TASK TO CARRY OUT -> All lines from the line containing "AskReddit Stories: [Serious]" up to and including the last line of the entries must be written out exactly, with no others.

EXERCISE DATA ->
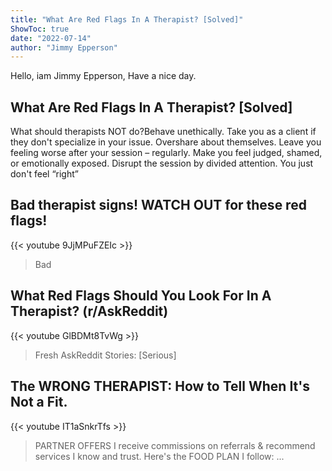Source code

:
```yaml
---
title: "What Are Red Flags In A Therapist? [Solved]"
ShowToc: true 
date: "2022-07-14"
author: "Jimmy Epperson" 
---
```


Hello, iam Jimmy Epperson, Have a nice day.
## What Are Red Flags In A Therapist? [Solved]
 What should therapists NOT do?Behave unethically. 
 Take you as a client if they don't specialize in your issue. 
 Overshare about themselves. 
 Leave you feeling worse after your session – regularly. 
 Make you feel judged, shamed, or emotionally exposed. 
 Disrupt the session by divided attention. 
 You just don't feel “right”

## Bad therapist signs! WATCH OUT for these red flags!
{{< youtube 9JjMPuFZEIc >}}
>Bad 

## What Red Flags Should You Look For In A Therapist? (r/AskReddit)
{{< youtube GlBDMt8TvWg >}}
>Fresh AskReddit Stories: [Serious] 

## The WRONG THERAPIST: How to Tell When It's Not a Fit.
{{< youtube IT1aSnkrTfs >}}
>PARTNER OFFERS I receive commissions on referrals & recommend services I know and trust. Here's the FOOD PLAN I follow: ...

REPLY TO THE EXERCISE ->
>Fresh AskReddit Stories: [Serious] 

## The WRONG THERAPIST: How to Tell When It's Not a Fit.
{{< youtube IT1aSnkrTfs >}}
>PARTNER OFFERS I receive commissions on referrals & recommend services I know and trust. Here's the FOOD PLAN I follow: ...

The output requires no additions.